The Revolving Door Project tracks the former antitrust enforcers who use the “revolving door” to switch between public service jobs and corporate gigs. Within antitrust regulators at both the leadership and staff level, there is a long history of these revolvers leveraging their federal experience to get new jobs at consulting companies and corporate BigLaw firms, just to turn around and use it to protect monopolists against the public interest they were once sworn to serve. Yet as we explained in Washington Monthly in 2020, most calls for change don’t include closing the revolving door between ostensibly “career staff” at the agencies and corporate entities. Perhaps the omission is tied to how respected officials and academics frequently and lucratively deploy their expertise at economic consulting firms that sell testimony to the government and merging parties alike. One high-profile example we have shone a light on is Fiona Scott Morton, a Yale professor, former chief economist at the Justice Department’s Antitrust Division (ATR), and consultant for Apple and Amazon.

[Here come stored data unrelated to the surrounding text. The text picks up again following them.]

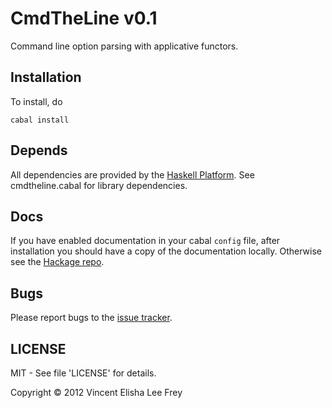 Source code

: CmdTheLine v0.1
===============

Command line option parsing with applicative functors.

Installation
------------
To install, do

    cabal install

Depends
-------
All dependencies are provided by the [Haskell
Platform](http://hackage.haskell.org/platform). See cmdtheline.cabal for library
dependencies.

Docs
----
If you have enabled documentation in your cabal `config` file, after
installation you should have a copy of the documentation locally.  Otherwise
see the [Hackage repo](http://hackage.haskell.org/package/cmdtheline).

Bugs
----
Please report bugs to the
[issue tracker](http://github.com/eli-frey/cmdthline/issues).

LICENSE
-------
MIT - See file 'LICENSE' for details.

Copyright © 2012 Vincent Elisha Lee Frey
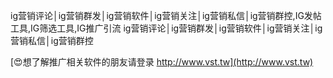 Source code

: ig营销评论│ig营销群发│ig营销软件│ig营销关注│ig营销私信│ig营销群控,IG发帖工具,IG筛选工具,IG推广引流
ig营销评论│ig营销群发│ig营销软件│ig营销关注│ig营销私信│ig营销群控

[😍想了解推广相关软件的朋友请登录 http://www.vst.tw](http://www.vst.tw)



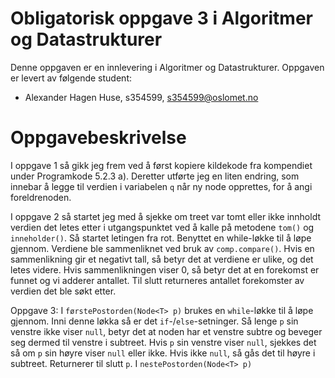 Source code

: # Obligatorisk oppgave 3 i Algoritmer og Datastrukturer

Denne oppgaven er en innlevering i Algoritmer og Datastrukturer. 
Oppgaven er levert av følgende student:
* Alexander Hagen Huse, s354599, s354599@oslomet.no


# Oppgavebeskrivelse

I oppgave 1 så gikk jeg frem ved å først kopiere kildekode fra kompendiet under Programkode 5.2.3 a). 
Deretter utførte jeg en liten endring, som innebar å legge til verdien i variabelen `q` 
når ny node opprettes, for å angi foreldrenoden.

I oppgave 2 så startet jeg med å sjekke om treet var tomt eller ikke innholdt
verdien det letes etter i utgangspunktet ved å kalle på metodene `tom()` og
`inneholder()`. Så startet letingen fra rot. Benyttet en while-løkke til å løpe gjennom.
Verdiene ble sammenliknet ved bruk av `comp.compare()`. Hvis en sammenlikning gir et negativt tall, så betyr det at 
verdiene er ulike, og det letes videre. Hvis sammenlikningen viser 0, så betyr det at en forekomst er 
funnet og vi adderer antallet. Til slutt returneres antallet forekomster av verdien det ble søkt etter.

Oppgave 3: I `førstePostorden(Node<T> p)` brukes en `while`-løkke til å løpe gjennom. Inni denne løkka så er det
`if`-/`else`-setninger. Så lenge `p` sin venstre ikke viser `null`, betyr det at noden har et venstre subtre og beveger seg
dermed til venstre i subtreet. Hvis `p` sin venstre viser `null`, sjekkes det så om `p` sin høyre viser `null` eller ikke.
Hvis ikke `null`, så gås det til høyre i subtreet. Returnerer til slutt `p`. I `nestePostorden(Node<T> p)`  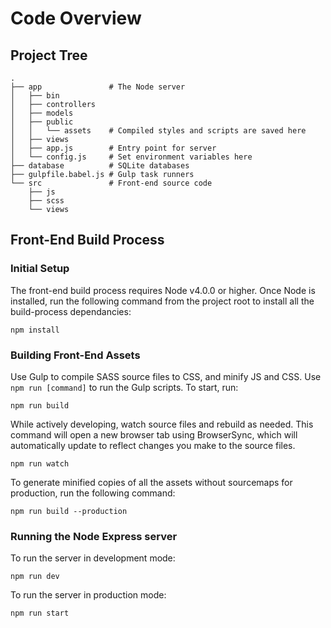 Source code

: # Code Overview

## Project Tree

    .
    ├── app               # The Node server
    │   ├── bin
    │   ├── controllers
    │   ├── models
    │   ├── public
    │   │   └── assets    # Compiled styles and scripts are saved here
    │   ├── views
    │   ├── app.js        # Entry point for server
    │   └── config.js     # Set environment variables here
    ├── database          # SQLite databases
    ├── gulpfile.babel.js # Gulp task runners
    └── src               # Front-end source code
        ├── js
        ├── scss
        └── views

## Front-End Build Process

### Initial Setup

The front-end build process requires Node v4.0.0 or higher. Once Node is installed, run the following command from the project root to install all the build-process dependancies:

    npm install

### Building Front-End Assets

Use Gulp to compile SASS source files to CSS, and minify JS and CSS. Use `npm run [command]` to run the Gulp scripts. To start, run:

    npm run build

While actively developing, watch source files and rebuild as needed. This command will open a new browser tab using BrowserSync, which will automatically update to reflect changes you make to the source files.

    npm run watch

To generate minified copies of all the assets without sourcemaps for production, run the following command:

    npm run build --production

### Running the Node Express server

To run the server in development mode:

    npm run dev

To run the server in production mode:

    npm run start
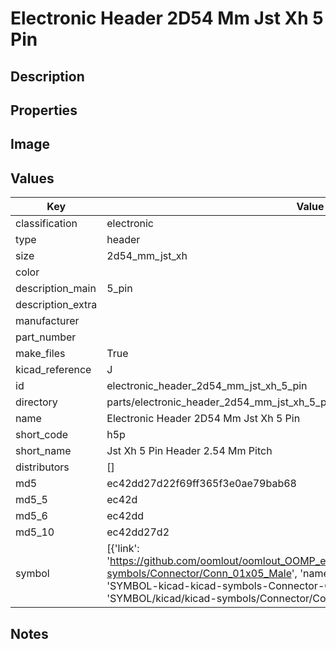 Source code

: # Electronic Header 2D54 Mm Jst Xh 5 Pin

## Description

## Properties


## Image


## Values

| Key | Value |
| --- | --- |
| classification | electronic |
| type | header |
| size | 2d54_mm_jst_xh |
| color |  |
| description_main | 5_pin |
| description_extra |  |
| manufacturer |  |
| part_number |  |
| make_files | True |
| kicad_reference | J |
| id | electronic_header_2d54_mm_jst_xh_5_pin |
| directory | parts/electronic_header_2d54_mm_jst_xh_5_pin |
| name | Electronic Header 2D54 Mm Jst Xh 5 Pin |
| short_code | h5p |
| short_name | Jst Xh 5 Pin Header 2.54 Mm Pitch |
| distributors | [] |
| md5 | ec42dd27d22f69ff365f3e0ae79bab68 |
| md5_5 | ec42d |
| md5_6 | ec42dd |
| md5_10 | ec42dd27d2 |
| symbol | [{'link': 'https://github.com/oomlout/oomlout_OOMP_eda_V2/tree/main/SYMBOL/kicad/kicad-symbols/Connector/Conn_01x05_Male', 'name': 'Connector : Conn_01x05_Male', 'id': 'SYMBOL-kicad-kicad-symbols-Connector-Conn_01x05_Male', 'directory': 'SYMBOL/kicad/kicad-symbols/Connector/Conn_01x05_Male/'}] |

## Notes

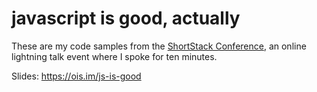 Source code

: # javascript is good, actually

These are my code samples from the [ShortStack Conference](https://shortstackcon.com/), an online lightning talk event where I spoke for ten minutes.

Slides: https://ois.im/js-is-good
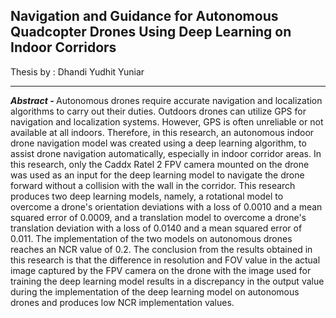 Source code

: <h2> Navigation and Guidance for Autonomous Quadcopter Drones Using Deep Learning on Indoor Corridors </h2>
Thesis by : Dhandi Yudhit Yuniar
<hr>
<strong><em>Abstract - </em></strong>Autonomous drones require accurate navigation and localization algorithms to carry out their duties. Outdoors drones can utilize GPS for navigation and localization systems. However, GPS is often unreliable or not available at all indoors. Therefore, in this research, an autonomous indoor drone navigation model was created using a deep learning algorithm, to assist drone navigation automatically, especially in indoor corridor areas. In this research, only the Caddx Ratel 2 FPV camera mounted on the drone was used as an input for the deep learning model to navigate the drone forward without a collision with the wall in the corridor. This research produces two deep learning models, namely, a rotational model to overcome a drone's orientation deviations with a loss of 0.0010 and a mean squared error of 0.0009, and a translation model to overcome a drone's translation deviation with a loss of 0.0140 and a mean squared error of 0.011. The implementation of the two models on autonomous drones reaches an NCR value of 0.2. The conclusion from the results obtained in this research is that the difference in resolution and FOV value in the actual image captured by the FPV camera on the drone with the image used for training the deep learning model results in a discrepancy in the output value during the implementation of the deep learning model on autonomous drones and produces low NCR implementation values.
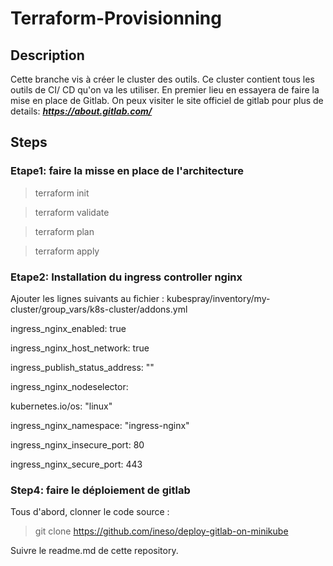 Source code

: # Terraform-Provisionning

## Description
Cette branche vis à créer le cluster des outils. Ce cluster contient tous les outils de CI/
 CD qu'on va les utiliser. En premier lieu en essayera de faire la mise en place de Gitlab. 
 On peux visiter le site officiel de gitlab pour plus de details: ***https://about.gitlab.com/***

## Steps

### Etape1: faire la misse en place de l'architecture 

>terraform init

>terraform validate

>terraform plan

>terraform apply 

### Etape2: Installation du ingress controller nginx 

Ajouter les lignes suivants au  fichier : kubespray/inventory/my-cluster/group_vars/k8s-cluster/addons.yml

ingress_nginx_enabled: true

ingress_nginx_host_network: true

ingress_publish_status_address: ""

ingress_nginx_nodeselector:

  kubernetes.io/os: "linux"

ingress_nginx_namespace: "ingress-nginx"

ingress_nginx_insecure_port: 80

ingress_nginx_secure_port: 443



### Step4: faire le déploiement de gitlab 

Tous d'abord, clonner le code source :

> git clone https://github.com/ineso/deploy-gitlab-on-minikube

Suivre le readme.md de cette repository.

While her clear conflict of interest shocked onlookers, the many former government officials working for BigLaw and economic consulting firms suggest the problem is much larger than just one professor. On the whole, our research details how conflicts of interest at the Federal Trade Commission (FTC) and ATR are systemic obstacles to real anti-monopoly action.
To hold the sway of revolvers in check, the Revolving Door Project also provides public pushback against officials who kowtow to corporations’ interests. For instance, RDP has done substantial work criticizing Attorney General Merrick Garland’s interference in the operations of ATR, including pushing Big Tech-aligned lawyers such as Renata Hesse and Susan Davies to lead the DOJ’s Antitrust Division. Even after Jonathan Kanter was successfully appointed, Garland failed to provide Kanter with sufficient resources to enact an aggressive antitrust enforcement agenda. Meanwhile, Andrea Beaty and Eleanor Eagan discovered that Susan Davies had actually been running the Office of Legal Policy on an interim basis without that ever being disclosed to the public. Following persistent questioning, the DOJ finally publicly listed Davies on its website.
RDP also strives to contribute to the public discourse by publishing work that critically analyzes whether antitrust regulators have sufficient resources and staff to implement Biden’s priorities and by recognizing the importance of a “whole-of-government” approach to anti-monopoly efforts. As a critical part of our work promoting the importance of a whole-of-government approach to antitrust policy, RDP has analyzed the capacity of regulators to carry out the entirety of their mandates. We have done such analyses for the FTC and ATR, as well as an update on how President Biden’s spending proposals compare to recent histories of stagnant capacity.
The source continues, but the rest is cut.